Nei confronti del mondo – o di ciò che il Cristianesimo identifica con Cesare – adotto un approccio duplice: formalmente rispettoso, ma sostanzialmente libero. Partecipo alla vita civile solo nella misura in cui ciò mi consente di essere una presenza attiva, senza farmi assorbire da logiche che appartengono a un ordine temporale e non eterno. Come cristiano, vivo nel mondo, ma non mi riconosco parte di esso; guardo al Regno di Dio, non a una civiltà che spesso riduce la dignità umana a mere rivendicazioni di diritti.
Evocare Cesare non è casuale: la figura storica di Gaio Giulio Cesare Ottaviano Augusto, primo imperatore romano, simboleggia l’istituzione del potere temporale per eccellenza. A lui Gesù si riferisce nel Vangelo con le parole “Date a Cesare quel che è di Cesare e a Dio quel che è di Dio” (Mt 22,21). Questo invito a distinguere tra l’autorità terrena e quella divina è il principio che ispira il mio rapporto con il mondo.
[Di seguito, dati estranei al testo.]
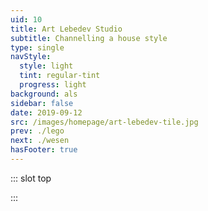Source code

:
 ```yaml
---
uid: 10
title: Art Lebedev Studio
subtitle: Channelling a house style
type: single
navStyle:
  style: light
  tint: regular-tint
  progress: light
background: als
sidebar: false
date: 2019-09-12
src: /images/homepage/art-lebedev-tile.jpg
prev: ./lego
next: ./wesen
hasFooter: true
---
```


::: slot top

<Stage-ProjectStage rag="rag-2" :noise="true" ctaLabel="artlebedev.ru" ctaUrl="https://www.artlebedev.ru/"
description="Art Lebedev Studio is the first and largest independent design studio in Russia. Founded in 1995 with over 300 employees today.">

  <template v-slot:visual-background>
    <figure class="full-screen">
      <Heros-ImageHero src="/images/als/moscow.jpg" alt="Ecosia mobile devices"/>
    </figure>
  </template>

</Stage-ProjectStage>

:::




<Content-ContextSection :box="true" rag="rag-5">

<template v-slot:main>

## Context

The studio is best known internationally for the [Optimus Maximus](https://www.artlebedev.com/optimus/) keyboard which features a customisable OLED display in every key. Within Russia it's famous for redesigning the Moscow metro map and synonymous with internet brands like Yandex and Alfa-bank.

I was attracted by the irreverent humour and the product design department's emphasis on craft, with influences from automotive design, a discipline which I've always admired. As an intern, I was immediately treated as a fully fledged member of the team and thrown into diverse projects covering consumer electronics, aviation, gifts, architecture and urban objects.

It was to challenge myself that motivated me to pursue an opportunity in far-flung Moscow. I wanted to refine my skills, particularly sketching form and my stylistic sensibilities. Just under 9 months emulating the studio's house style under the highest standards for quality have left a lasting impression on my practice.



<!--

Automotive inspired consumer product design. I've always admired the craft and skill involved in automotive design.

Outsider status is appealing. So is the irreverent sense of humour. I wanted to learn this craft for myself. To be able to channel the studio house style.

 -->

</template>

<template v-slot:side>

**Product**
Various consumer and B2B products

**Timeframe**
2012-2013

**My role**
Industrial designer

**Team composition**
Creative director, 3 industrial designers, 2 3D modellers, visualisation expert


</template>

</Content-ContextSection>




<Content-ImageFrames-SquareImagesRow padding="is-large"  :images="[
{ url:'/images/als/als1.jpg', alt:'ATC console', caption:'Square image caption 1', slot:'slot1', iframe:false, action: {
  type: 'link',
  label: 'Read more',
  url: 'https://www.artlebedev.ru/nita/'
  } },
{ url:'/images/als/als2.jpg', alt:'Toilet plunger', caption:'Square image caption 2', slot:'slot2', iframe:false, action: {
  type: 'link',
  label: 'Read more',
  url: 'https://www.artlebedev.ru/oktopus/'
  } },
{ url:'/images/als/als3.jpg', alt:'Helicopter', caption:'Square image caption 3', slot:'slot3', iframe:false, action: {
  type: 'link',
  label: 'Read more',
  url: 'https://www.artlebedev.ru/scout/exterior/'
  } },
]">

<template slot="content">

## Highlights

<p class="subtitle" style="padding-right: 1em;">
Anthony has shown a great persistence on one particular project where almost everyone in the design team lost hope due to very strict technological, ergonomic and layout constrains. He literally saved the project and brought back optimism and belief.
</p>

Timour Bourbaev, Creative Director of Product Design, referring to NITA air traffic control


</template>

<template slot="slot1">

#### NITA air traffic control

The console can be configured for various workflows including command post, flight controller and operations. In each case there are strict international regulations regarding ergonomics and safety.

</template>

<template slot="slot2">

#### Oktopus toilet plunger

It started as a humorous 'what if?' and became of product for ALS's network of designer stores. The challenge lay in finding an iconic form which could be convincingly rendered in the typical materials of a plunger to cost.

</template>

<template slot="slot3">

#### Scout helicopter

I was privileged to be involved in interior, exterior and interface design for this concept light helicopter. It aims to offer never-before seen simplicity and affordability.

</template>

</Content-ImageFrames-SquareImagesRow>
Sono felicemente sposato con una donna straordinaria che mi sostiene in ogni passo. Divido il mio tempo tra il lavoro e la scrittura, che considero il mezzo più autentico per condividere le mie riflessioni e mettere in dialogo fede e libertà.
Scrivo qui, su “L’anarchico cattolico”, per raccontare il mio cammino, le mie lotte interiori e il modo in cui cerco di vivere l’amore di Dio in un mondo spesso distante dal Suo disegno.